--- What to produce ---
Starting at the line that holds "to the right." and stopping at the line that holds "of the sorted sublist.", restate the records below word for word, with both of those lines included.

--- Records provided ---
##############################
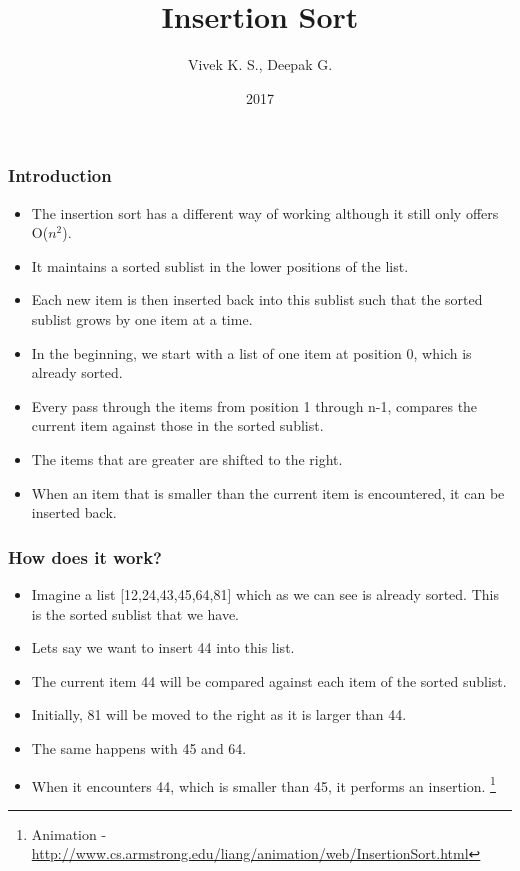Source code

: \documentclass{beamer}
\title{Insertion Sort}
\author{Vivek K. S., Deepak G.}
\institute{Information Systems Decision Sciences (ISDS)\\
MUMA College of Business\\
University of South Florida \\
Tampa, Florida}
\date{2017}
\begin{document}
\frame{\titlepage}
\begin{frame}
\frametitle{Introduction}
\begin{itemize}
\item The insertion sort has  a different way of working although it still only offers O($n^2$).
\item It maintains a sorted sublist in the lower positions of the list.
\item Each new item is then inserted back into this sublist such that the sorted sublist grows by one item at a time.
\item In the beginning, we start with a list of one item at position 0, which is already sorted.
\item Every pass through the items from position 1 through n-1, compares the current item against those in the sorted sublist.
\item The items that are greater are shifted to the right.
\item When an item that is smaller than the current item is encountered, it can be inserted back.
\end{itemize}
\end{frame}


\begin{frame}
\frametitle{How does it work?}
\begin{itemize}
\item Imagine a list [12,24,43,45,64,81] which as we can see is already sorted. This  is the sorted sublist that we have.
\item Lets say we want to insert 44 into this list.
\item The current item 44 will be compared against each item of the sorted sublist.
\item Initially, 81 will be moved to the right as it is larger than 44. 
\item The same happens with 45 and 64.
\item When it encounters 44, which is smaller than 45, it performs an insertion.
\footnote{Animation - \url{http://www.cs.armstrong.edu/liang/animation/web/InsertionSort.html}}
\end{itemize}
\end{frame}
\end{document}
##############################
--- Exercise response ---
\item The items that are greater are shifted to the right.
\item When an item that is smaller than the current item is encountered, it can be inserted back.
\end{itemize}
\end{frame}


\begin{frame}
\frametitle{How does it work?}
\begin{itemize}
\item Imagine a list [12,24,43,45,64,81] which as we can see is already sorted. This  is the sorted sublist that we have.
\item Lets say we want to insert 44 into this list.
\item The current item 44 will be compared against each item of the sorted sublist.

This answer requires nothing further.